With its first dedicated studio complex about to open, Jordan’s attractiveness to international productions is about to get a big boost
With a new motto — “Jordan is not just a desert” — the Royal Film Commission (RFC) in Jordan is excited to finally announce the opening of its first dedicated studio complex just outside Amman. “This is the big news we’re unveiling at AFM,” says Mohannad Al-Bakri, managing director of the Royal Film Commission (RFC) — Jordan, who is leading his country’s plans to grow and develop its film industry, both within and beyond its borders and region. “The studios are 15 minutes away from the centre of the capital, on a site we acquired from the government.”
Jordan Studios features two purpose-built soundstages totalling 3,000 square metres, along with production offices, wardrobe and equipment storage, green rooms and more. The RFC has also built a 68,000 square metre backlot just 20 minutes away from Amman. Both will be open for business by the end of the year.
The completion of the studios and backlot marks the next stage in the RFC’s ambitious filmmaking plans. These include training programmes and a cash rebate system for Jordanian and Arab filmmakers as well as international productions that have flocked to the region since 2003, when Jordan first laid out plans to build on its film presence — Star Wars: The Rise Of Skywalker, Aladdin, The Martian and Dune among them.
While the world paused for Covid, Jordan remained open to filmmakers at home and abroad with visiting productions including John Wick: Chapter 4 and Moon Knight (US), The Negotiation and Wonderland (South Korea), Bachmann & Frisch (Germany) and Indian feature film The Goat Days as well as Farha, which is Jordan’s entry to the 2023 Oscars.
To further cement the country’s filmmaking output, the RFC is considering additional percentage to its cash rebate — the current ranges from 10% of Jordan spend to 25% for international productions, capped to $2m. “However, we realise that sometimes there are productions that bring bigger impact, not only financially, but to the benefit of the country,” says Al-Bakri. “We deal with these on a project-by-project basis to give a higher rebate and cap.”

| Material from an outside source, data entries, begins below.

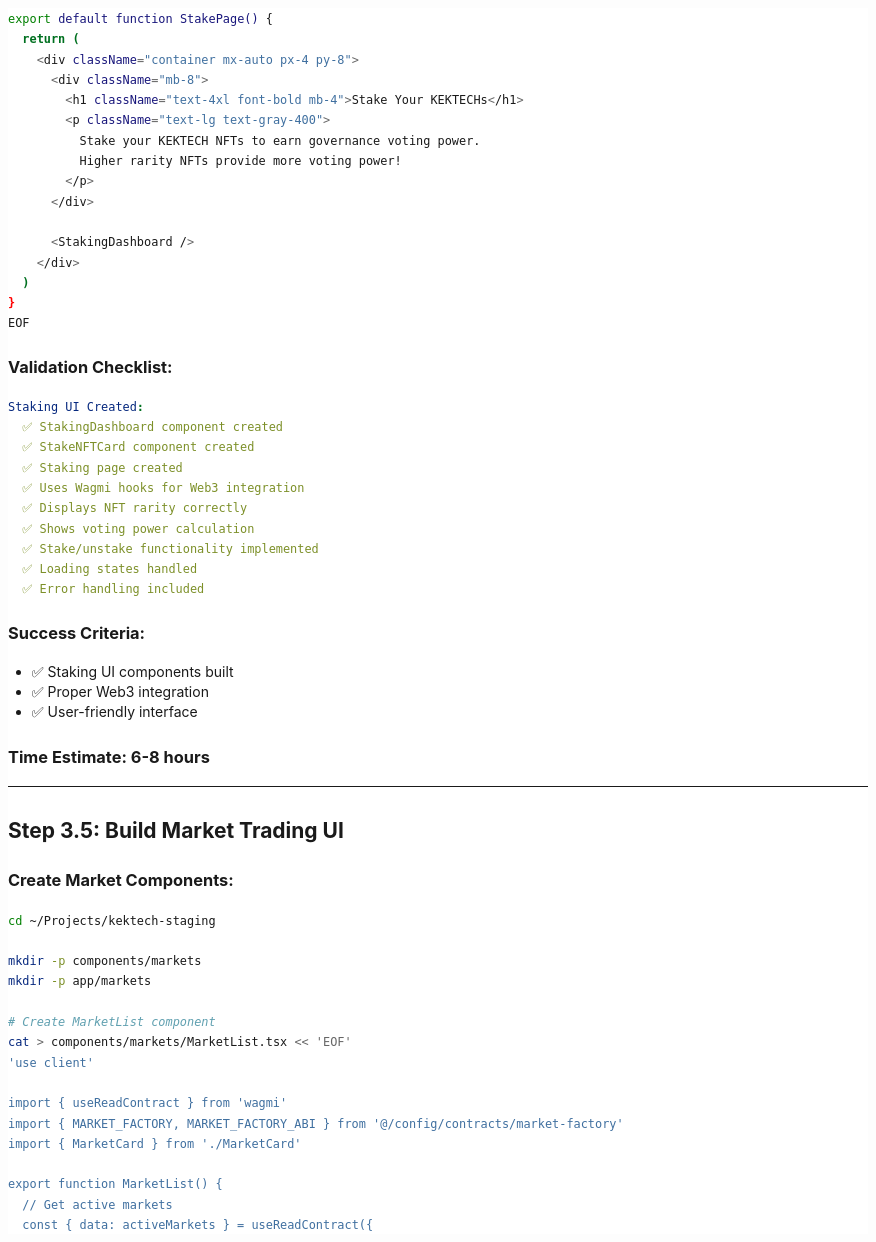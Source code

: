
 ```bash
export default function StakePage() {
  return (
    <div className="container mx-auto px-4 py-8">
      <div className="mb-8">
        <h1 className="text-4xl font-bold mb-4">Stake Your KEKTECHs</h1>
        <p className="text-lg text-gray-400">
          Stake your KEKTECH NFTs to earn governance voting power.
          Higher rarity NFTs provide more voting power!
        </p>
      </div>

      <StakingDashboard />
    </div>
  )
}
EOF
```

### **Validation Checklist:**

```yaml
Staking UI Created:
  ✅ StakingDashboard component created
  ✅ StakeNFTCard component created
  ✅ Staking page created
  ✅ Uses Wagmi hooks for Web3 integration
  ✅ Displays NFT rarity correctly
  ✅ Shows voting power calculation
  ✅ Stake/unstake functionality implemented
  ✅ Loading states handled
  ✅ Error handling included
```

### **Success Criteria:**
- ✅ Staking UI components built
- ✅ Proper Web3 integration
- ✅ User-friendly interface

### **Time Estimate:** 6-8 hours

---

## **Step 3.5: Build Market Trading UI**

### **Create Market Components:**

```bash
cd ~/Projects/kektech-staging

mkdir -p components/markets
mkdir -p app/markets

# Create MarketList component
cat > components/markets/MarketList.tsx << 'EOF'
'use client'

import { useReadContract } from 'wagmi'
import { MARKET_FACTORY, MARKET_FACTORY_ABI } from '@/config/contracts/market-factory'
import { MarketCard } from './MarketCard'

export function MarketList() {
  // Get active markets
  const { data: activeMarkets } = useReadContract({
```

To encourage local and regional productions, the RFC initiated a specific scheme for them. For local productions, Jordan offers a rebate for a minimum local spend of $500,000. Arab productions can be eligible with a $700,000 spend.
“The kingdom is not only a filming location, but a country capable of embracing different stories from all over the world,” says Al-Bakri. “That’s why we decided to offer a different rebate for Jordanians and Arabs, and, through our Jordan Film Fund, we have a fund dedicated for Jordanians.” Jordan also has a co-production agreement with Canada and Belgium, while discussions are underway with Turkey, France and New Zealand.

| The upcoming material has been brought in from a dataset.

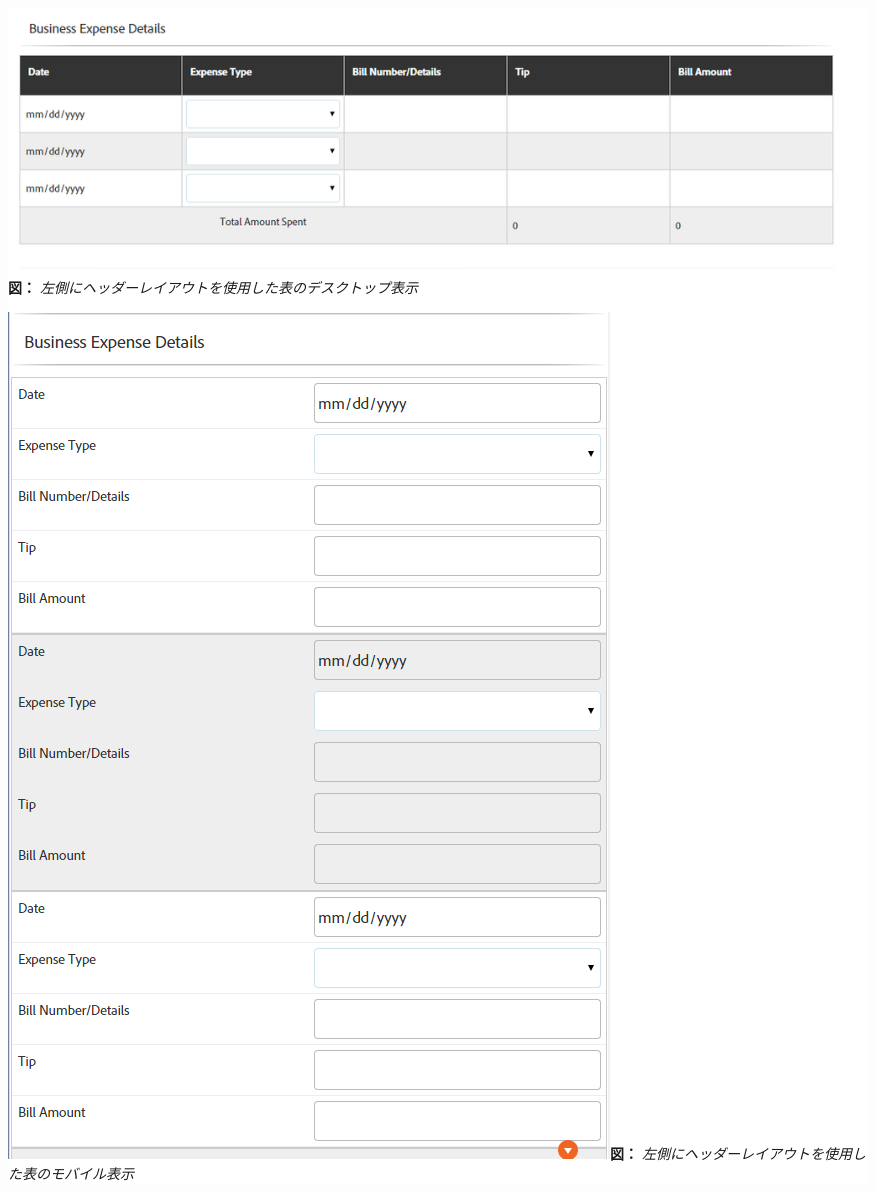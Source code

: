 ![desktopview](assets/desktopview.png)**図：** *左側にヘッダーレイアウトを使用した表のデスクトップ表示*

![headersonthelft](assets/headersontheleft.png)**図：** *左側にヘッダーレイアウトを使用した表のモバイル表示*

But the incentives on offer are more than just cashback. “We give exemption from VAT, which is 16%, and from withholding taxes for foreign crew, that’s 10%. So that’s 26% of taxes being exempt before you start,” says Al-Bakri. “It’s not a tax rebate, it’s tax exemption. We exempt the custom duty on any goods coming into the country for filming.”

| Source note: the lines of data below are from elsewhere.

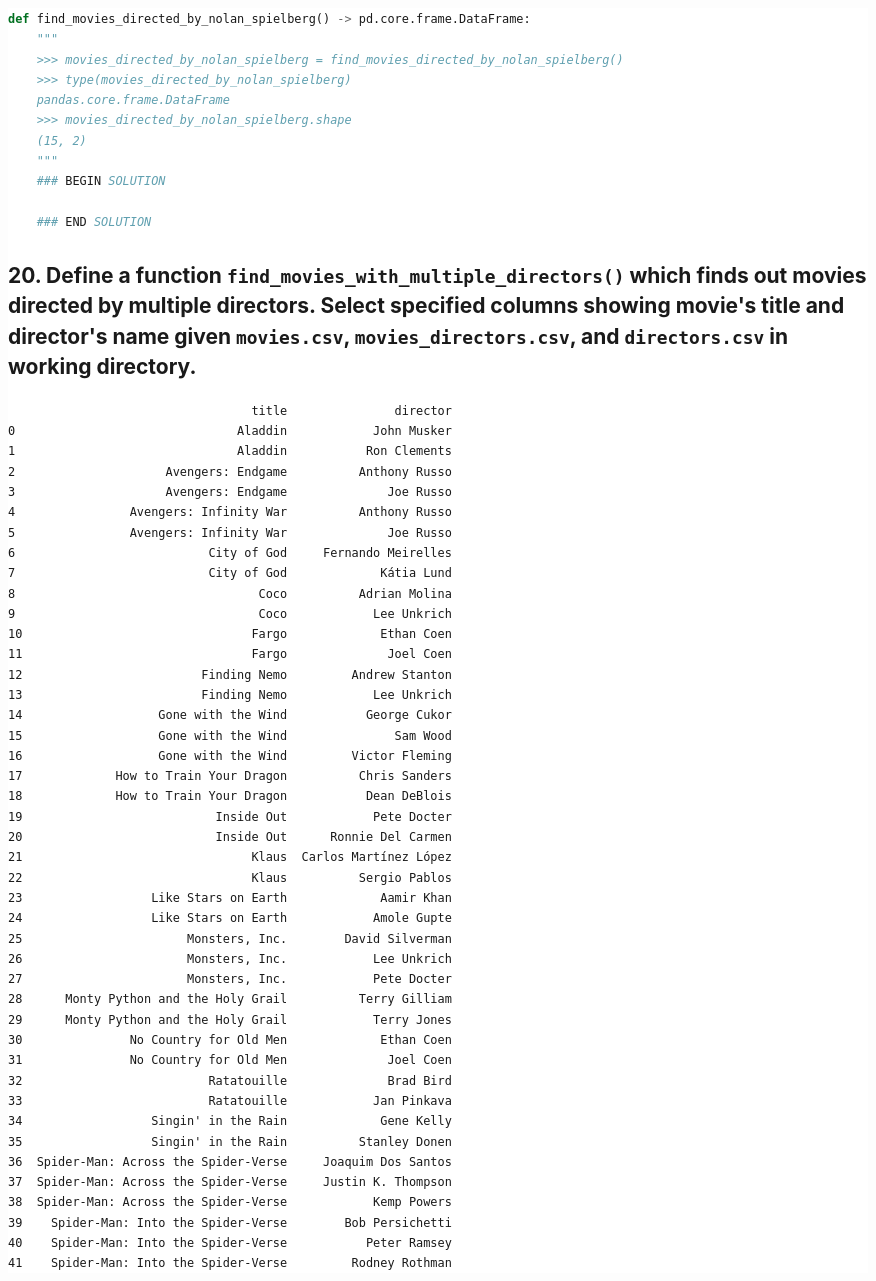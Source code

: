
 ```python
def find_movies_directed_by_nolan_spielberg() -> pd.core.frame.DataFrame:
    """
    >>> movies_directed_by_nolan_spielberg = find_movies_directed_by_nolan_spielberg()
    >>> type(movies_directed_by_nolan_spielberg)
    pandas.core.frame.DataFrame
    >>> movies_directed_by_nolan_spielberg.shape
    (15, 2)
    """
    ### BEGIN SOLUTION
    
    ### END SOLUTION
```

## 20. Define a function `find_movies_with_multiple_directors()` which finds out movies directed by multiple directors. Select specified columns showing movie's title and director's name given `movies.csv`, `movies_directors.csv`, and `directors.csv` in working directory.

```
                                  title               director
0                               Aladdin            John Musker
1                               Aladdin           Ron Clements
2                     Avengers: Endgame          Anthony Russo
3                     Avengers: Endgame              Joe Russo
4                Avengers: Infinity War          Anthony Russo
5                Avengers: Infinity War              Joe Russo
6                           City of God     Fernando Meirelles
7                           City of God             Kátia Lund
8                                  Coco          Adrian Molina
9                                  Coco            Lee Unkrich
10                                Fargo             Ethan Coen
11                                Fargo              Joel Coen
12                         Finding Nemo         Andrew Stanton
13                         Finding Nemo            Lee Unkrich
14                   Gone with the Wind           George Cukor
15                   Gone with the Wind               Sam Wood
16                   Gone with the Wind         Victor Fleming
17             How to Train Your Dragon          Chris Sanders
18             How to Train Your Dragon           Dean DeBlois
19                           Inside Out            Pete Docter
20                           Inside Out      Ronnie Del Carmen
21                                Klaus  Carlos Martínez López
22                                Klaus          Sergio Pablos
23                  Like Stars on Earth             Aamir Khan
24                  Like Stars on Earth            Amole Gupte
25                       Monsters, Inc.        David Silverman
26                       Monsters, Inc.            Lee Unkrich
27                       Monsters, Inc.            Pete Docter
28      Monty Python and the Holy Grail          Terry Gilliam
29      Monty Python and the Holy Grail            Terry Jones
30               No Country for Old Men             Ethan Coen
31               No Country for Old Men              Joel Coen
32                          Ratatouille              Brad Bird
33                          Ratatouille            Jan Pinkava
34                  Singin' in the Rain             Gene Kelly
35                  Singin' in the Rain          Stanley Donen
36  Spider-Man: Across the Spider-Verse     Joaquim Dos Santos
37  Spider-Man: Across the Spider-Verse     Justin K. Thompson
38  Spider-Man: Across the Spider-Verse            Kemp Powers
39    Spider-Man: Into the Spider-Verse        Bob Persichetti
40    Spider-Man: Into the Spider-Verse           Peter Ramsey
41    Spider-Man: Into the Spider-Verse         Rodney Rothman
```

Costs, too, are cheaper than else- where in the region. “Neighbouring Gulf countries might be able to give higher rebates, but their expenses are much higher.”
Jordanian cast and crew also make up an increasing percentage of those working on foreign productions: up to 80%. The plan is to increase that further with the RFC providing training for beginners and experienced professionals alike, at eight centres around Jordan. “Rather than bringing crew from Amman to Wadi Rum and housing them in hotels, there is crew already there, many of whom have worked on international productions for years,” says Al-Bakri.
Not that Jordan is particularly large. Travel time from north to south is five hours. Bordered by Saudi Arabia, Iraq and Syria, among others, it can double for anywhere in the Middle East — A Private War doubled seven countries in Jordan — making it a very practical location, with attractions including 16 miles of coastline, the Dead Sea, subtropical Jordan Valley, verdant forests, water features, desert and the dramatic Wadi Rum valley in the country’s south.
“In addition, we have Amman and the cities around it,” says Al-Bakri. “We are a filming friendly country. Most public and private properties, including factories, industrial estates and residential complexes, welcome filming. Globally the most difficult places are military areas, but here they can be open for filming, along with airports. We have such amazing diversity in a small country. We have much more to offer than the desert.”